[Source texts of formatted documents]
··········
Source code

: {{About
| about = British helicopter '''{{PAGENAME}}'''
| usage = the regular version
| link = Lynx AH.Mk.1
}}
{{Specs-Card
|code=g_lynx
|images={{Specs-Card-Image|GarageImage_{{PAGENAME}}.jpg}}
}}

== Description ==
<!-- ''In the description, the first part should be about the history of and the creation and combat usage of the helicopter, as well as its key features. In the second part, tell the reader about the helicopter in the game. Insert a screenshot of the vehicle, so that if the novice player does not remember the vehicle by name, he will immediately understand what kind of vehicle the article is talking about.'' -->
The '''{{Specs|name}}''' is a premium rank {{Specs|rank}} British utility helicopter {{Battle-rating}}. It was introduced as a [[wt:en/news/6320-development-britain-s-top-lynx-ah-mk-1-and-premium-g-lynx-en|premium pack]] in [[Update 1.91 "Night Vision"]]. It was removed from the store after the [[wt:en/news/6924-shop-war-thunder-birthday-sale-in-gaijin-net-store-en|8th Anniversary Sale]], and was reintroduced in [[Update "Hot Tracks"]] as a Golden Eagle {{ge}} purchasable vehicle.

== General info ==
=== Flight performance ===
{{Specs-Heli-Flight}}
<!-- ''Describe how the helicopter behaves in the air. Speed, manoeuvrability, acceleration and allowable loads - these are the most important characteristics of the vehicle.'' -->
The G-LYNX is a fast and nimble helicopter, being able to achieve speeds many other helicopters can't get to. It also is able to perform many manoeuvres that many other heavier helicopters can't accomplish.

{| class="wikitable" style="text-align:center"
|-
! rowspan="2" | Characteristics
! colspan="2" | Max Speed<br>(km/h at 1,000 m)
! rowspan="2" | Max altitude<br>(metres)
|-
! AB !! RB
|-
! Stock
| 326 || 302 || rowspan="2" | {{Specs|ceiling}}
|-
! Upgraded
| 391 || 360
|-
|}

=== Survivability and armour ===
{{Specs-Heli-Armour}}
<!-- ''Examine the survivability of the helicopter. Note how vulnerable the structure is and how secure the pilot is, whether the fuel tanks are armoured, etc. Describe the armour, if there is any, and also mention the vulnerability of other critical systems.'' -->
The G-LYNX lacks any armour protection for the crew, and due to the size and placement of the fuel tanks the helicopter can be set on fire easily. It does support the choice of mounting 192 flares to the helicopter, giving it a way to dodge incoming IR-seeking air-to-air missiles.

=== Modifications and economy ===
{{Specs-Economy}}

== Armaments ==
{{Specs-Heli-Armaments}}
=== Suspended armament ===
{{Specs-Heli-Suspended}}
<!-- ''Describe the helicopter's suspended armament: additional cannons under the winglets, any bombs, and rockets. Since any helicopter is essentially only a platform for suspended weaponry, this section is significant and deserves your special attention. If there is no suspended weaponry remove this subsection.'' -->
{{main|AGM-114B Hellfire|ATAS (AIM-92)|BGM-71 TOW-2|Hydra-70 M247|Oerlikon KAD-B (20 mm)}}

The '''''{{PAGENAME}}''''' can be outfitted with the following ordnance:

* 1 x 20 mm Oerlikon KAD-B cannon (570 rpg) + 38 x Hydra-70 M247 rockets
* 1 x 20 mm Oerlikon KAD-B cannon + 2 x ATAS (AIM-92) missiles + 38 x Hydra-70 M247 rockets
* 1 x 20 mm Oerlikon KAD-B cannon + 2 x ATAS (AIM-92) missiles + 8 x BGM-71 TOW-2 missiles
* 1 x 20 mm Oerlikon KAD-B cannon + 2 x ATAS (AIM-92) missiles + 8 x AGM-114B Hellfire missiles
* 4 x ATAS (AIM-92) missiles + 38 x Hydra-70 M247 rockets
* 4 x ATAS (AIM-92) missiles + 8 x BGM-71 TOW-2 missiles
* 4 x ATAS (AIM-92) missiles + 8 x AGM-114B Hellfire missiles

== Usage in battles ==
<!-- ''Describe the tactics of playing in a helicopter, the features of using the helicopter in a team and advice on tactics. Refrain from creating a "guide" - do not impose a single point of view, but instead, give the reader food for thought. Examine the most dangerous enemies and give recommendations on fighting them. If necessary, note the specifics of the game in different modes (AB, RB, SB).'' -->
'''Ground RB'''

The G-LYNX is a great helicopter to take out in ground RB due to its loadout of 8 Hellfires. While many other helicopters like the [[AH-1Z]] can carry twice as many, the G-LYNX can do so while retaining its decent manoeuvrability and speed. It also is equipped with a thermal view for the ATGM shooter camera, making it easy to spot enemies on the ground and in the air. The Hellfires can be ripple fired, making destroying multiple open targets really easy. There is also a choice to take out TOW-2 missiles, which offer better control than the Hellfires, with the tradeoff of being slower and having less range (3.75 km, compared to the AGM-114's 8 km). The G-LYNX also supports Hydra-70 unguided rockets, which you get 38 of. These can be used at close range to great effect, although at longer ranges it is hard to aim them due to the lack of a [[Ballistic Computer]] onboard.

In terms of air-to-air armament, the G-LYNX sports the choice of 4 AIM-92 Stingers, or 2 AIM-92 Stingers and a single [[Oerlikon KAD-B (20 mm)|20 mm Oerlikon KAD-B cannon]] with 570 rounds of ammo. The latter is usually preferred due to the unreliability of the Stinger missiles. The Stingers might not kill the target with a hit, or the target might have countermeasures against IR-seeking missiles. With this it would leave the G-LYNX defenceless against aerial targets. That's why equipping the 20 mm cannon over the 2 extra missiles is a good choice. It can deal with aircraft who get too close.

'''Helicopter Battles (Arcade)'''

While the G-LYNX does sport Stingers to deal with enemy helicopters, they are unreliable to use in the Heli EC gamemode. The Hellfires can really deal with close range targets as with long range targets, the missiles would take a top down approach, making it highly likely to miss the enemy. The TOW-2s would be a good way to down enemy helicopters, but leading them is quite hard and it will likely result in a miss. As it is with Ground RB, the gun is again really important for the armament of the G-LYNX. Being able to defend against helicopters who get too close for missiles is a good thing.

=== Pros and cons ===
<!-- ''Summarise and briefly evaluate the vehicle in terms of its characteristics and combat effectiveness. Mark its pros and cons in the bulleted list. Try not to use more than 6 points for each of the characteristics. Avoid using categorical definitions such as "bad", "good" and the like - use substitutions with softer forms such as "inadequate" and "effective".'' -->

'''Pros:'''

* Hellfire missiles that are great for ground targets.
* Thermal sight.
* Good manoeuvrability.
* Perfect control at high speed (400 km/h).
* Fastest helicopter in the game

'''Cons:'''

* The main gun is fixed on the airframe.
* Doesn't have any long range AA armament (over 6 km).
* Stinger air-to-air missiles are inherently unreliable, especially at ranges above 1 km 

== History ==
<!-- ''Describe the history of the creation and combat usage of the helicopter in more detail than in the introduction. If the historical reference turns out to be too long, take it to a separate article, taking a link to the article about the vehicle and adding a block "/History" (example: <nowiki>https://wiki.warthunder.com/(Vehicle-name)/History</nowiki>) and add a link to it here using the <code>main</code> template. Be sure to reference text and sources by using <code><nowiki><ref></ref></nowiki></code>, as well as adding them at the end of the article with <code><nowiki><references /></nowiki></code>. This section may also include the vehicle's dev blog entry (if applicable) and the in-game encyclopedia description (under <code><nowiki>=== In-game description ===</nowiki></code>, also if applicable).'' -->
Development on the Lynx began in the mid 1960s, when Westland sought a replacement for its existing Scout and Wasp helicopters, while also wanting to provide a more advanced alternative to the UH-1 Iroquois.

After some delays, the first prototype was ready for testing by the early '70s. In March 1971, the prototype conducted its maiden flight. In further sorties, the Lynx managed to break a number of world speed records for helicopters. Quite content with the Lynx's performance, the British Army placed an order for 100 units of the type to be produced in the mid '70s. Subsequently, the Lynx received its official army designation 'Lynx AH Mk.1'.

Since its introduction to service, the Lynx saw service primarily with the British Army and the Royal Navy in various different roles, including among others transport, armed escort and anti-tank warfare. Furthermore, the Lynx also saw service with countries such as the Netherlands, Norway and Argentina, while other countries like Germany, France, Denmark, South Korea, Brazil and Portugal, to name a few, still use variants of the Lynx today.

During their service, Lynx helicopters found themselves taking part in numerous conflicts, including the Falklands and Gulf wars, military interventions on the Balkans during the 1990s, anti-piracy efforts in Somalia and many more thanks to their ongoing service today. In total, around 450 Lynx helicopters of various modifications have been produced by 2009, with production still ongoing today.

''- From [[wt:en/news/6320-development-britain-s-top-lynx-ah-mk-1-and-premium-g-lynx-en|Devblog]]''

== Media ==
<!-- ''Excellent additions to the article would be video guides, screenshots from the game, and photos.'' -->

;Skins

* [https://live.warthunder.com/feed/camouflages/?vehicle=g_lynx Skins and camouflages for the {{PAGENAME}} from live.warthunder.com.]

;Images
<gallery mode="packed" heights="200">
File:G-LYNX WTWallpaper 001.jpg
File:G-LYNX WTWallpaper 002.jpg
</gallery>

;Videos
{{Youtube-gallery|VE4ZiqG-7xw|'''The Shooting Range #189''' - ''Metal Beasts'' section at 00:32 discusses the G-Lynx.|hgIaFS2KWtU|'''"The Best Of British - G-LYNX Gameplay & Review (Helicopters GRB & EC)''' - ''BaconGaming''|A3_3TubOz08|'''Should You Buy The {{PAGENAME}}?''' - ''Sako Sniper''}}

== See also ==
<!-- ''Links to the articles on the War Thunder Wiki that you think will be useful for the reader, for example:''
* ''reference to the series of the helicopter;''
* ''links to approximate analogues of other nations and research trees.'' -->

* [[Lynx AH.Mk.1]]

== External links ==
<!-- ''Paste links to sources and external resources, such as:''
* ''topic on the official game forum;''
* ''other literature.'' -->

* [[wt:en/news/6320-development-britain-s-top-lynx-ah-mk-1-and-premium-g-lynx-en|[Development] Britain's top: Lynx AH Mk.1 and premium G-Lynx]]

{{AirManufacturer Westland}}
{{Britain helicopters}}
··········
● **Activity**
Starting at the line that holds "<!-- ''Links to", set down each line exactly through the last line of the records above, and no others.

● **Completed exercise**
<!-- ''Links to the articles on the War Thunder Wiki that you think will be useful for the reader, for example:''
* ''reference to the series of the helicopter;''
* ''links to approximate analogues of other nations and research trees.'' -->

* [[Lynx AH.Mk.1]]

== External links ==
<!-- ''Paste links to sources and external resources, such as:''
* ''topic on the official game forum;''
* ''other literature.'' -->

* [[wt:en/news/6320-development-britain-s-top-lynx-ah-mk-1-and-premium-g-lynx-en|[Development] Britain's top: Lynx AH Mk.1 and premium G-Lynx]]

{{AirManufacturer Westland}}
{{Britain helicopters}}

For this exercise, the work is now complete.